You can never have too much Nordic free jazz in your life, so last night I went with a few friends to see Zanussi Five at Twins Jazz: a five-piece consisting of three saxophones, bass and drums. The biggest name of the bunch is probably Kjetil Møster, who played mostly tenor, and whom I am familiar with through his involvement with groups like Crimetime Orchestra. The only one of the five I’d seen before live was altoist Rolf-Erik Nystrøm, who played with POING when that ensemble played a show with Maja Ratkje last December.
I couldn’t find much online about this group, but what I did see compared them to The Vandermark 5 and Atomic, which led me to believe that they would play an energetic, relatively accessible form of avant-jazz. The first set they played last night, though, was anything but. What they played was more comparable to a much freer, unstructured brand of jazz that was as much about exploring pure sound and texture than it was about conventional rhythm and melody. Though there were plentiful hints of said rhythms and melodies, they were often just hints, and the result was something way closer to, say, The Electrics than to any Ken Vandermark group. Having invited a couple folks who are not really into the freer stuff so much as I was, I was a little too busy feeling misled about what this group was all about to enjoy their music. Too bad, because with the right expectiations I think I would have had a good time with that first set.

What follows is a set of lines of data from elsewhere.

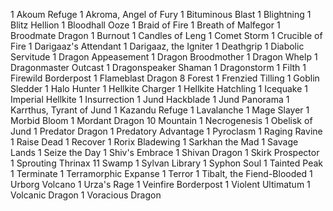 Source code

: 1 Akoum Refuge
1 Akroma, Angel of Fury
1 Bituminous Blast
1 Blightning
1 Blitz Hellion
1 Bloodhall Ooze
1 Braid of Fire
1 Breath of Malfegor
1 Broodmate Dragon
1 Burnout
1 Candles of Leng
1 Comet Storm
1 Crucible of Fire
1 Darigaaz's Attendant
1 Darigaaz, the Igniter
1 Deathgrip
1 Diabolic Servitude
1 Dragon Appeasement
1 Dragon Broodmother
1 Dragon Whelp
1 Dragonmaster Outcast
1 Dragonspeaker Shaman
1 Dragonstorm
1 Filth
1 Firewild Borderpost
1 Flameblast Dragon
8 Forest
1 Frenzied Tilling
1 Goblin Sledder
1 Halo Hunter
1 Hellkite Charger
1 Hellkite Hatchling
1 Icequake
1 Imperial Hellkite
1 Insurrection
1 Jund Hackblade
1 Jund Panorama
1 Karrthus, Tyrant of Jund
1 Kazandu Refuge
1 Lavalanche
1 Mage Slayer
1 Morbid Bloom
1 Mordant Dragon
10 Mountain
1 Necrogenesis
1 Obelisk of Jund
1 Predator Dragon
1 Predatory Advantage
1 Pyroclasm
1 Raging Ravine
1 Raise Dead
1 Recover
1 Rorix Bladewing
1 Sarkhan the Mad
1 Savage Lands
1 Seize the Day
1 Shiv's Embrace
1 Shivan Dragon
1 Skirk Prospector
1 Sprouting Thrinax
11 Swamp
1 Sylvan Library
1 Syphon Soul
1 Tainted Peak
1 Terminate
1 Terramorphic Expanse
1 Terror
1 Tibalt, the Fiend-Blooded
1 Urborg Volcano
1 Urza's Rage
1 Veinfire Borderpost
1 Violent Ultimatum
1 Volcanic Dragon
1 Voracious Dragon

Regardless, though, their second set was much more along the lines of what I originally expected: avant-jazz chock-full of accessible melodies and rhythms, always on the verge of flying off the handle but never quite going there. This set was absolutely great, and I was bummed that two of my friends that I’d come with left after the first set — they would really have enjoyed the second. The band closed their set with a Fela Kuti cover; somehow it never occurred to me that a free-jazz combo boasting three saxes would be a natural fit to cover brass-heavy Afrobeat, but of course it worked and it was awesome. They also did an encore that was some kind of klezmer-polka-something with the rhythm section going nuts on an Eastern European folk dance rhythm… also awesome.
So all in all, Zanussi Five were a fun show, and one that really illustrates the power of expectations and how those expectations can shape experience.